Allen & Unwin
$39.95
Review: John McCrystal*
The first writer in English to explore the implications of contemporary cosmology for human beings was William Shakespeare. He recognised it for what it was - an attempt to explain reality - and his poetic instincts alerted him to its poignant futility in the face of the big questions of the human condition: why we die, why we live in the first place.

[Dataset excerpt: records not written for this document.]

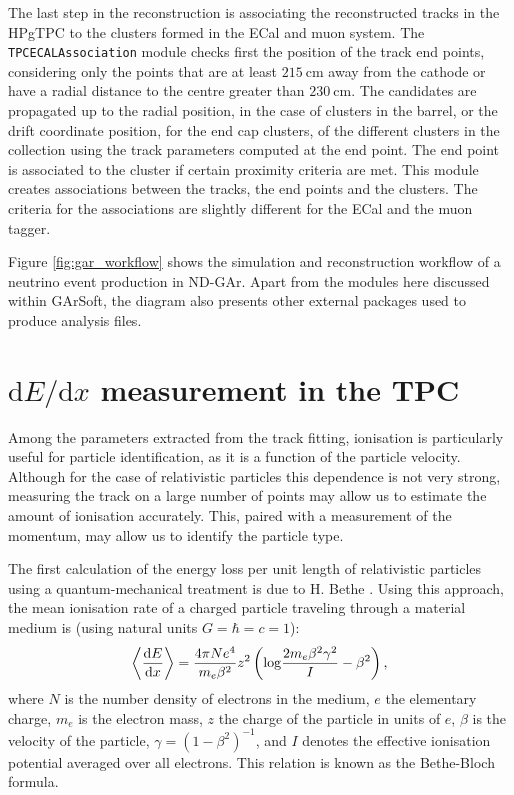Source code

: The last step in the reconstruction is associating the reconstructed tracks in the HPgTPC to the clusters formed in the ECal and muon system. The \texttt{TPCECALAssociation} module checks first the position of the track end points, considering only the points that are at least $215~\mathrm{cm}$ away from the cathode or have a radial distance to the centre greater than $230~\mathrm{cm}$. The candidates are propagated up to the radial position, in the case of clusters in the barrel, or the drift coordinate position, for the end cap clusters, of the different clusters in the collection using the track parameters computed at the end point. The end point is associated to the cluster if certain proximity criteria are met. This module creates associations between the tracks, the end points and the clusters. The criteria for the associations are slightly different for the ECal and the muon tagger.

Figure \ref{fig:gar_workflow} shows the simulation and reconstruction workflow of a neutrino event production in ND-GAr. Apart from the modules here discussed within GArSoft, the diagram also presents other external packages used to produce analysis files.

\section[\texorpdfstring{$\mathrm{d}E/\mathrm{d}x$}{dE/dx} measurement in the TPC]{\boldmath\texorpdfstring{$\mathrm{d}E/\mathrm{d}x$}{dE/dx} measurement in the TPC}\label{section:dEdx}

Among the parameters extracted from the track fitting, ionisation is particularly useful for particle identification, as it is a function of the particle velocity. Although for the case of relativistic particles this dependence is not very strong, measuring the track on a large number of points may allow us to estimate the amount of ionisation accurately. This, paired with a measurement of the momentum, may allow us to identify the particle type.

The first calculation of the energy loss per unit length of relativistic particles using a quantum-mechanical treatment is due to H. Bethe \cite{Bethe1930}. Using this approach, the mean ionisation rate of a charged particle traveling through a material medium is (using natural units $G=\hbar=c=1$):
\begin{equation}\label{Eq:3.1}
    \expval{\frac{\mathrm{d}E}{\mathrm{d}x}} = \frac{4 \pi N e^{4}}{m_{e}\beta^{2}} z^{2} \left(\mathrm{log} \frac{2m_{e}\beta^{2}\gamma^{2}}{I} - \beta^{2}\right),
\end{equation}
where $N$ is the number density of electrons in the medium, $e$ the elementary charge, $m_{e}$ is the electron mass, $z$ the charge of the particle in units of $e$, $\beta$ is the velocity of the particle, $\gamma = (1-\beta^{2})^{-1}$, and $I$ denotes the effective ionisation potential averaged over all electrons. This relation is known as the Bethe-Bloch formula.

Twenty-first-century science, like the systematic religion of 400 years ago, is a way of explaining the universe. It has substituted infinity - immeasurable smallness and immeasurable expanse - for the omnipresence of God, and nothingness for damnation. It contains no fewer contradictions: notions such as nothingness at the heart of matter, order as a natural product of chaos take the place of the problem of evil created by a benevolent, omnipotent God. It has, if anything, less purchase on the human condition. Trying to understand our lives in scientific terms is like trying to understand the ecology of a rainforest from the workshop manual of a Hillman Avenger.
There's a recent trend for novelists to weave a little rocket science through their texts to show they're hip and at the cutting edge, to show they've got a handle on the existential implications of A Brief History of Time, quantum mechanics and chaos theory. Ian McEwan's A Child in Time was among the first, Alex Garland's The Tesseract is a more recent and particularly clever example, and there's even a local example, New Zealander Chad Taylor's Shirker. And to the list you can now add Isabelle the Navigator by Australia's finest young novelist, Luke Davies.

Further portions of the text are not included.